People enjoy, appreciate, adore, and admonish music. Music creators (musicians) can tend to be a quirky breed. It turns out that this is scientifically backed: music has an effect on your mind in the creating, playing and listening. Many studies in neuroscience back the idea that music is like “medicine to the mind“. Like the pharmaceuticals dispensed by medical doctors, the results of this musical administration seem to vary from person to person. Like the warning of “harmful side-effects”, music has its positive and negative influences on the feelings and behavior of people.
Music is mood-altering, mind-altering, body enlivening, stress-reducing and mentally relaxing for many people. It has been shown to have benefits in the healing process. Bottom line: music is really cool.
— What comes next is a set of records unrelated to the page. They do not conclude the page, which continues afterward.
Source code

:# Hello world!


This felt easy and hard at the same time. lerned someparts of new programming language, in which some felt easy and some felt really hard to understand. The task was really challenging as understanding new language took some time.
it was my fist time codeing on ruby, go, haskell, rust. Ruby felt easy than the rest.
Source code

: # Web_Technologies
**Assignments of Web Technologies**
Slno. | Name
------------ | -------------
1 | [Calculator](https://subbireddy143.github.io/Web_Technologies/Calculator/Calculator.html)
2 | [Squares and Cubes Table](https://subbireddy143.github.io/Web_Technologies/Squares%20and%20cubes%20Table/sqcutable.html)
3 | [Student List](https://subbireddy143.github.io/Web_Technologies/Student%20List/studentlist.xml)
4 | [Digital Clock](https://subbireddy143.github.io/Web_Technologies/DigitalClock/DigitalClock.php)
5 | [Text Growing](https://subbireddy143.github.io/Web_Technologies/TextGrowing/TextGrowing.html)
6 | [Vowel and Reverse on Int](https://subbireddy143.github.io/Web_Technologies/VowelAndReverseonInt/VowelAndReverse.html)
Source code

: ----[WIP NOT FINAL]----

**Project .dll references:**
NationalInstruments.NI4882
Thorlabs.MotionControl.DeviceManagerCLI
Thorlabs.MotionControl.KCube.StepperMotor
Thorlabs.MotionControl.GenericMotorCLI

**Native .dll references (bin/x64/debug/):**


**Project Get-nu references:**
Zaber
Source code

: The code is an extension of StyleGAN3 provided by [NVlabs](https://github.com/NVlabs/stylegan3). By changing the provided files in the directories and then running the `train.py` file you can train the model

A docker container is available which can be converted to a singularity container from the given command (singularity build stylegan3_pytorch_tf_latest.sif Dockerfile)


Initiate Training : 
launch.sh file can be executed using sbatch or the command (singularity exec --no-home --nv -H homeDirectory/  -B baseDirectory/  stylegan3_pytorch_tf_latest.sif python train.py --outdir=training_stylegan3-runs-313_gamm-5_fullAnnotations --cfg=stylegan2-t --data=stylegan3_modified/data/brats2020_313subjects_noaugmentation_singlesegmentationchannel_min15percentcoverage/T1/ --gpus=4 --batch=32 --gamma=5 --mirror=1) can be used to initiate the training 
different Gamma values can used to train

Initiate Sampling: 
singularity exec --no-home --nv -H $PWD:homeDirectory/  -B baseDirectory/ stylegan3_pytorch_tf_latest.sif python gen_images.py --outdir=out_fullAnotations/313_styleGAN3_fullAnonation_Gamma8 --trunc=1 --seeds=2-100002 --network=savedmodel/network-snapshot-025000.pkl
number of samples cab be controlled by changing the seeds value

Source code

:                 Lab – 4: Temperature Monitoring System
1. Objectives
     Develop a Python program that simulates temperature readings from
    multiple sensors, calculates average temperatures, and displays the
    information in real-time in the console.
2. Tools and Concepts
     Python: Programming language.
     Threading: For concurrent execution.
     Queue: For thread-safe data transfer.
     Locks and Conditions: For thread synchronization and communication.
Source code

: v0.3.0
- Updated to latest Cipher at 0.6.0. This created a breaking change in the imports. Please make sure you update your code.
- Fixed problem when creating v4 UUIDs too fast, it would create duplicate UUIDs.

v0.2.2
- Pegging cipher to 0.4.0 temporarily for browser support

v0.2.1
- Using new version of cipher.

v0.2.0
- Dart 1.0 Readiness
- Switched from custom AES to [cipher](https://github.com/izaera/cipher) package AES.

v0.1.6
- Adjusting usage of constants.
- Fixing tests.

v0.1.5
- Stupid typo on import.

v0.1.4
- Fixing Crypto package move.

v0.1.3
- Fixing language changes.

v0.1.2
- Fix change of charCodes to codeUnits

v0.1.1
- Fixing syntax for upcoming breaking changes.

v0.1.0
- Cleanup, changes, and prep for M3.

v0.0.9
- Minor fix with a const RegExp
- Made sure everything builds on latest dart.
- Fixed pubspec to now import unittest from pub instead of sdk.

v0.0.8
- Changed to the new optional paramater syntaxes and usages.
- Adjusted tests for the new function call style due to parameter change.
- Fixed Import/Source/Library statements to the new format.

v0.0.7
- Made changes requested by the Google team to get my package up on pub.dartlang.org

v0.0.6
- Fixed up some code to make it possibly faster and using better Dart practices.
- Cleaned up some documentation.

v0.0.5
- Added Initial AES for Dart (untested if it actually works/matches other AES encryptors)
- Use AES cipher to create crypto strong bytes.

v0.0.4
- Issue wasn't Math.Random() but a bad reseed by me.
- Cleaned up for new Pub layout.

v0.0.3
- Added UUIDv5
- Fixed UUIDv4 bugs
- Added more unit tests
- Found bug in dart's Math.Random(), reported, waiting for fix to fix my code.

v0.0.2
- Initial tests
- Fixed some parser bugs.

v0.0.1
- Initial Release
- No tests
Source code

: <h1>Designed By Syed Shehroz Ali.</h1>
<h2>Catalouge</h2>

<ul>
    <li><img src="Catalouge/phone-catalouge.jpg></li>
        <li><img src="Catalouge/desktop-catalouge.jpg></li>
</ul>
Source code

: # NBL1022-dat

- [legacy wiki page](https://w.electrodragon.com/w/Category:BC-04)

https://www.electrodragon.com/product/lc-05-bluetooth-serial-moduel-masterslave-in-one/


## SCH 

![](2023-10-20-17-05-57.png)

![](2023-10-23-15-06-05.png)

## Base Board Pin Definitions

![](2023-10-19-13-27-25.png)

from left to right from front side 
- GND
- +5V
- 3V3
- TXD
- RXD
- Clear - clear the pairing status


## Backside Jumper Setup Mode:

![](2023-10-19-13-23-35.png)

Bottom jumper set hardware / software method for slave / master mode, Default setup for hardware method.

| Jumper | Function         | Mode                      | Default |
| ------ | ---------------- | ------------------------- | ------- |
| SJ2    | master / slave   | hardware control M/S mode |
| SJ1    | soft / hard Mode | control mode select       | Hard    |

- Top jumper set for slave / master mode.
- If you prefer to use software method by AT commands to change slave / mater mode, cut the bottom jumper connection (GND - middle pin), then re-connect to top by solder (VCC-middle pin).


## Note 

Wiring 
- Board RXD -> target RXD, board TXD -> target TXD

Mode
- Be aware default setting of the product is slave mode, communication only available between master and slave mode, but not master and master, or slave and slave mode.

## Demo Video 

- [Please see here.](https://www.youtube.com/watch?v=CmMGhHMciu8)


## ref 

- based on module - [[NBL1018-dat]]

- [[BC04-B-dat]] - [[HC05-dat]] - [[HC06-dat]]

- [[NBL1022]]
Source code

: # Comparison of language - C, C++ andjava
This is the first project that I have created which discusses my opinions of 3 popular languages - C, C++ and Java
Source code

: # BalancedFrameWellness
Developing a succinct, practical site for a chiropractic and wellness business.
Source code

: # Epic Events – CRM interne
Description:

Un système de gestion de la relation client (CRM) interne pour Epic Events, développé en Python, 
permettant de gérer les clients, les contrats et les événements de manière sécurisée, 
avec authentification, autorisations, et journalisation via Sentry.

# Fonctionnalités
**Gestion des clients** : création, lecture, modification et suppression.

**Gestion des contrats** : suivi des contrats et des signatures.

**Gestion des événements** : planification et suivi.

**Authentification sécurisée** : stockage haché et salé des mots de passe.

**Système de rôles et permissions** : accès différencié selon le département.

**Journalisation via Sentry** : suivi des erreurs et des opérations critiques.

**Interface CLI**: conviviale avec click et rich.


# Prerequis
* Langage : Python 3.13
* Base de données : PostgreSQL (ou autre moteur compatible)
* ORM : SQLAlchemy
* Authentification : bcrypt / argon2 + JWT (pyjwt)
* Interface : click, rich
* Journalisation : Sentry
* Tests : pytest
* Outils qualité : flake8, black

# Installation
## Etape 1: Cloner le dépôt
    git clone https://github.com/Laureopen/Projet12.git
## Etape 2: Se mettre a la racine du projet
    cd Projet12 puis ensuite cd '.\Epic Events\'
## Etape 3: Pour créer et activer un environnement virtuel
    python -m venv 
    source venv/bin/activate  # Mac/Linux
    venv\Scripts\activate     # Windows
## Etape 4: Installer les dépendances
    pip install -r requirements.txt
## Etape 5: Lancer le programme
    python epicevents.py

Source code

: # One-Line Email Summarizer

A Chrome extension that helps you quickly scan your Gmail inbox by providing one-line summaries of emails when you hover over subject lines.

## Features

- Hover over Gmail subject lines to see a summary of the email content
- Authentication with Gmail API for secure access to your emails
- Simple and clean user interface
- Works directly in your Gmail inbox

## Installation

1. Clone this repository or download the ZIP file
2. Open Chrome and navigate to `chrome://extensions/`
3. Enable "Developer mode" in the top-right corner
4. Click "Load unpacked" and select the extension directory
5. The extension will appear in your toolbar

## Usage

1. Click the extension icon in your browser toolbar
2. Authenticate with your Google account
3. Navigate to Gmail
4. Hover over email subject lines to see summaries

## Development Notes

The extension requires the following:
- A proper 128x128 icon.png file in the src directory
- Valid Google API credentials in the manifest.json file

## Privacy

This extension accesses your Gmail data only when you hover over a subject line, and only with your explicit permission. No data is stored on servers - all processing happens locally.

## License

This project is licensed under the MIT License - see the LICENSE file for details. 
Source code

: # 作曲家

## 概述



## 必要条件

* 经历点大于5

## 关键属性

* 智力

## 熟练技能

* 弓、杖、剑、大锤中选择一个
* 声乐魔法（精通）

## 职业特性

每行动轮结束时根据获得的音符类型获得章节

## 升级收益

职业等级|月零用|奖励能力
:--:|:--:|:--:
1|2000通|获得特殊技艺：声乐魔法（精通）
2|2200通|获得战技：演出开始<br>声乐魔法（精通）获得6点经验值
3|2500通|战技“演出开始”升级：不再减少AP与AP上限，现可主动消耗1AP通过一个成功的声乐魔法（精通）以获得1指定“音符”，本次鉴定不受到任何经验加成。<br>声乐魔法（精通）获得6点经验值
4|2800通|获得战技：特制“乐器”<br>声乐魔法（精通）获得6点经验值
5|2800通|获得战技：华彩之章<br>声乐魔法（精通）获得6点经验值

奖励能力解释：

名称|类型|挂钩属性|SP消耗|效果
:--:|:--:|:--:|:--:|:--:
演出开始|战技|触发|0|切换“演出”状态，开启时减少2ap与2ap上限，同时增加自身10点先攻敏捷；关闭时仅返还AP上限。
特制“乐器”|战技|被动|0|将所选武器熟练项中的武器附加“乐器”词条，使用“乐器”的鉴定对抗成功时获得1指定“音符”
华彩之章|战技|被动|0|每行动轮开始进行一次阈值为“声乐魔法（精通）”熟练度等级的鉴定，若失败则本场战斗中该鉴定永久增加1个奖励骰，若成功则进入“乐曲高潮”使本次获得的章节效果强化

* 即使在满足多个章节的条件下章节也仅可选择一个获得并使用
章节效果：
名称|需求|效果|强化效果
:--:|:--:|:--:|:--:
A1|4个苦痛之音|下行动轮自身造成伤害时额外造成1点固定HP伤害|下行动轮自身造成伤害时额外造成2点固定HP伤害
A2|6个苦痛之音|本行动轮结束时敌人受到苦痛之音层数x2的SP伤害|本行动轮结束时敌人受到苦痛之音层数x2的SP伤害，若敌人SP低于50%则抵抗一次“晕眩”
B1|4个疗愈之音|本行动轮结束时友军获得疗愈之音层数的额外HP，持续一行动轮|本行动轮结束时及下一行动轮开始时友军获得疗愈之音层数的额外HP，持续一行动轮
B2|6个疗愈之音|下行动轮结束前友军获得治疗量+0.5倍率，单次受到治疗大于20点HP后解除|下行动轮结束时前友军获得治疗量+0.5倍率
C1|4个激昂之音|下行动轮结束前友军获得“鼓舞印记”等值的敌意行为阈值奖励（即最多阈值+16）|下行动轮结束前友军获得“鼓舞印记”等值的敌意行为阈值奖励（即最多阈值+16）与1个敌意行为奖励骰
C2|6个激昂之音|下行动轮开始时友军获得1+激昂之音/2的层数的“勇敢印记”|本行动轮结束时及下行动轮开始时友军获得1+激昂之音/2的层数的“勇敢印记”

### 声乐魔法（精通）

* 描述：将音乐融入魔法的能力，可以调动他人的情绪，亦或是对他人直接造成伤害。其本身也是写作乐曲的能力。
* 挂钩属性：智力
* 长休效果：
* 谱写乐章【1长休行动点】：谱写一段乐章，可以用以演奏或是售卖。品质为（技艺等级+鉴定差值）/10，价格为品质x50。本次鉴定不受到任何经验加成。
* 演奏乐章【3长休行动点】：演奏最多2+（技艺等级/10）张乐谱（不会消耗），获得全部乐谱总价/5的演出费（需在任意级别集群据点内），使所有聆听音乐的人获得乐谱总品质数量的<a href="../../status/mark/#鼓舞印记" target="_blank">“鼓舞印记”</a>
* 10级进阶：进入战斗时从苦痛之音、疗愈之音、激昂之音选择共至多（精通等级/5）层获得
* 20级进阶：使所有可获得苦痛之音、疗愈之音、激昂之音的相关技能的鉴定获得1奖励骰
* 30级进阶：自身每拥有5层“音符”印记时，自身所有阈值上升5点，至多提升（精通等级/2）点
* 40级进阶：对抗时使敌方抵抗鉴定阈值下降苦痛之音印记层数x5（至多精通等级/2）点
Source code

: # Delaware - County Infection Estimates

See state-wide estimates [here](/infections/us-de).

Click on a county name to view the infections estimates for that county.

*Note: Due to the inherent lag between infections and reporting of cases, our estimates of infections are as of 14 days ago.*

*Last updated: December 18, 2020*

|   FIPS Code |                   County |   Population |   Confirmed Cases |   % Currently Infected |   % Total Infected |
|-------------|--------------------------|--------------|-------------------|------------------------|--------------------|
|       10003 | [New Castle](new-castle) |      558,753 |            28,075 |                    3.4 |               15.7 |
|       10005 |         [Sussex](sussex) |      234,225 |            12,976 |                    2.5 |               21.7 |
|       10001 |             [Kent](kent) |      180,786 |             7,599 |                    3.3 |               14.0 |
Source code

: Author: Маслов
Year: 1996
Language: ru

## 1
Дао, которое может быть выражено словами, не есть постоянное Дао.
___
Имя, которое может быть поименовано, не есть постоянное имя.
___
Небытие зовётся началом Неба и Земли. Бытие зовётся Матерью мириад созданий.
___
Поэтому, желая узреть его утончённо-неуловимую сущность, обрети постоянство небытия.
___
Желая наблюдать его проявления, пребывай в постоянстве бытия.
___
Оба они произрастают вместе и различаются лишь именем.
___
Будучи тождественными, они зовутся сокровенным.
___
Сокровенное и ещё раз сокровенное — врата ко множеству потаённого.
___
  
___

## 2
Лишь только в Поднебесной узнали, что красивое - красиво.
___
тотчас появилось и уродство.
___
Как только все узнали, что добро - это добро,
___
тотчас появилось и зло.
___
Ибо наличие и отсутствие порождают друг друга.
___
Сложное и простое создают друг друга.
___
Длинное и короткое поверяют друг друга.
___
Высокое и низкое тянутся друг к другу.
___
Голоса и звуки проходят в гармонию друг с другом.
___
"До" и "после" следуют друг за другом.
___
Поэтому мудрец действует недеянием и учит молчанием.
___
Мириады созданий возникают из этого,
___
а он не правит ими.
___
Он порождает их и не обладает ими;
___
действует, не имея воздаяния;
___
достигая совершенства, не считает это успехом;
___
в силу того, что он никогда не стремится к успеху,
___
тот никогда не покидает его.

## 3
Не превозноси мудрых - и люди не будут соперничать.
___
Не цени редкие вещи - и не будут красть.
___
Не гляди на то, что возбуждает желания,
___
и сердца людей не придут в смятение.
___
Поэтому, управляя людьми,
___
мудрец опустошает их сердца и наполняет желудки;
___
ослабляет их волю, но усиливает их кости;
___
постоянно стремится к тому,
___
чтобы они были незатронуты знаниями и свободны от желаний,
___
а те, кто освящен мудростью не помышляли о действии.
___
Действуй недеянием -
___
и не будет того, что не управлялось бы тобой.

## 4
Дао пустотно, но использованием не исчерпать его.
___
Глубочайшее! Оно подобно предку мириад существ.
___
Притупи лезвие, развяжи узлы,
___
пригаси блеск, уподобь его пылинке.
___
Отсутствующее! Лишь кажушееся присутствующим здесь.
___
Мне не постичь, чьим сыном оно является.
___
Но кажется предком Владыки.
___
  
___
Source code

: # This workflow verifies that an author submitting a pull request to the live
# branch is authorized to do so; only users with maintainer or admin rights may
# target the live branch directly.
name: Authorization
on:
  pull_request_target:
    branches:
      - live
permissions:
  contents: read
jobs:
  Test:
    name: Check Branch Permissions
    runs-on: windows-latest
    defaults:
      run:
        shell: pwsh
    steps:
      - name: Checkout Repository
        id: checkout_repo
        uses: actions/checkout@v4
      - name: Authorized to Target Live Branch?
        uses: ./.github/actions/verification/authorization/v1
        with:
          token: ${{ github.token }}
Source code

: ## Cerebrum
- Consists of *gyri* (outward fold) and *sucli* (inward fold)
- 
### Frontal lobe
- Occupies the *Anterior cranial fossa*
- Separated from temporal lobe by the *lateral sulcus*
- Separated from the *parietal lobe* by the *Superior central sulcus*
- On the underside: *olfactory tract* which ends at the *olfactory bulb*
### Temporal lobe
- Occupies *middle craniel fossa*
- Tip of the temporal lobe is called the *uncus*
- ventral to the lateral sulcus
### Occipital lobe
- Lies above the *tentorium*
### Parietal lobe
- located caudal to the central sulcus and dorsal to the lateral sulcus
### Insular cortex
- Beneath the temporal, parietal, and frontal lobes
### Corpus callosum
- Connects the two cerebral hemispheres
(And I will do my best to avoid the “classical vs. rock” arguments that I encounter occasionally. I don’t think this delineation is as clear cut as some would like to think. It’s hard enough to define what “classical” and “rock” are, let alone their neurological-influence differences. Yes, I know there have been studies on the subject and they’ve been repeatedly debunked as well. Moving on…)
Want to know more? A little light reading.
- Wonderful podcast on various positive effects of music
- More on the effects of music
- My friend Jennifer Warters on vocal toning and it’s potential impact
- A PBS series on the instinctiveness of music in humans
Wonderful news that our intuition about music is so on target…
Meanwhile, it’s also okay if you just want to listen to music for fun. 😉
(It is possible that the author has used sarcasm somewhere in this essay.)